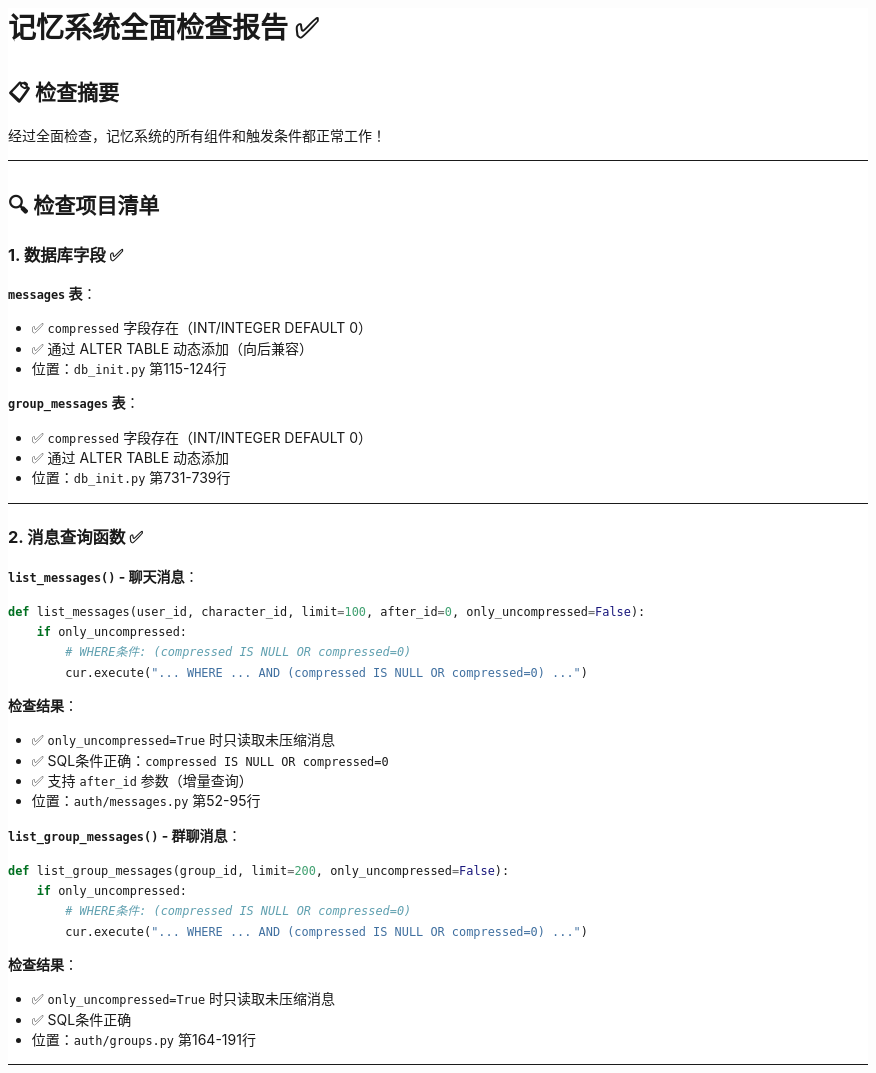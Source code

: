 # 记忆系统全面检查报告 ✅

## 📋 检查摘要

经过全面检查，记忆系统的所有组件和触发条件都正常工作！

---

## 🔍 检查项目清单

### 1. 数据库字段 ✅

**`messages` 表**：
- ✅ `compressed` 字段存在（INT/INTEGER DEFAULT 0）
- ✅ 通过 ALTER TABLE 动态添加（向后兼容）
- 位置：`db_init.py` 第115-124行

**`group_messages` 表**：
- ✅ `compressed` 字段存在（INT/INTEGER DEFAULT 0）
- ✅ 通过 ALTER TABLE 动态添加
- 位置：`db_init.py` 第731-739行

---

### 2. 消息查询函数 ✅

**`list_messages()` - 聊天消息**：
```python
def list_messages(user_id, character_id, limit=100, after_id=0, only_uncompressed=False):
    if only_uncompressed:
        # WHERE条件: (compressed IS NULL OR compressed=0)
        cur.execute("... WHERE ... AND (compressed IS NULL OR compressed=0) ...")
```

**检查结果**：
- ✅ `only_uncompressed=True` 时只读取未压缩消息
- ✅ SQL条件正确：`compressed IS NULL OR compressed=0`
- ✅ 支持 `after_id` 参数（增量查询）
- 位置：`auth/messages.py` 第52-95行

**`list_group_messages()` - 群聊消息**：
```python
def list_group_messages(group_id, limit=200, only_uncompressed=False):
    if only_uncompressed:
        # WHERE条件: (compressed IS NULL OR compressed=0)
        cur.execute("... WHERE ... AND (compressed IS NULL OR compressed=0) ...")
```

**检查结果**：
- ✅ `only_uncompressed=True` 时只读取未压缩消息
- ✅ SQL条件正确
- 位置：`auth/groups.py` 第164-191行

---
—————
**ACTIVITY**:
Out of the records above, pull each line containing the word "动态添加".

**RESPONSE TO THIS TASK**:
- ✅ 通过 ALTER TABLE 动态添加（向后兼容）
- ✅ 通过 ALTER TABLE 动态添加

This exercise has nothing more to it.